Et de conclure: «Une société libre ne peut pas interdire Facebook, ni même réglementer complètement sa fonction d’incitation à la haine, mais elle doit être consciente du risque que Facebook et d’autres plate-formes similaires font courir aux institutions démocratiques».

Il écrit avec une envie à peine déguisée sur les dictatures ouvertes, «La menace qui pèse sur les régimes autoritaires est moindre: ils ont appris à manipuler l’opinion sur les plates-formes avec de la propagande».

Quiconque lit sa chronique en retirera l’impression que l’auteur préfère la voie autoritaire au «règne de la populace» dans les rues de Paris.

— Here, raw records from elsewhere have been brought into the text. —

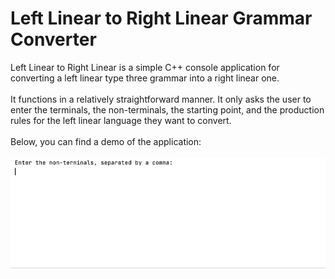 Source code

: # Left Linear to Right Linear Grammar Converter
Left Linear to Right Linear is a simple C++ console application for converting a left linear type three grammar into a right linear one.
\
\
It functions in a relatively straightforward manner. It only asks the user to enter the terminals, the non-terminals, the starting point, and the production rules for the left linear language they want to convert.
\
\
Below, you can find a demo of the application:
\
\
![](demo.gif)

Mais l’expression la plus flagrante de cet argument réactionnaire est peut-être venue de Casey Newton, le rédacteur en chef du site «The Verge», dans la Silicon Valley, qui affirme que la colère des travailleurs français face aux inégalités sociales n’est pas due à la croissance exponentielle des disparités de richesse, mais au fait que les gens en parle sur Facebook.

Il écrit: «Pensez à la façon dont les Gilets Jaunes ont vu le jour. Une décision politique a été prise et discutée sur Facebook. Un petit groupe a commencé à en discuter en groupes. Les algorithmes et les mécanismes de partage viral ont favorisé les messages de groupe les plus susceptibles d’obtenir un engagement dans le fil d’actualité. Au cours des mois qui ont suivi, la majorité des Français qui utilisent Facebook ont vu dans le fil d’actualité un reflet plus sombre et plus colérique de leur pays qu’il n’existait peut-être réellement. Avec le temps, la perception est devenue réalité. Et maintenant, l’Arc de Triomphe est attaqué».

C’est là l’argument avancé par toutes les dictatures. L’ordre social actuel est «le meilleur des mondes», et si les gens ne sont pas d’accord, c’est parce qu’ils sont égarés par des démagogues, qui doivent être réduits au silence par la censure. Au XXIe siècle, ces arguments dictatoriaux prennent la forme d’exigences non pas de fermer des journaux, mais de censurer et de bloquer les réseaux sociaux et les sites d’information d’opposition.

Alors que les travailleurs du monde entier s’engagent dans la lutte, ils doivent se battre pour défendre un Internet libre, ouvert et non censuré. Le World Socialist Web Site mène cette lutte et appelle tous les travailleurs et les jeunes qui cherchent à s’opposer à la censure de l’Internet à se joindre à cette lutte.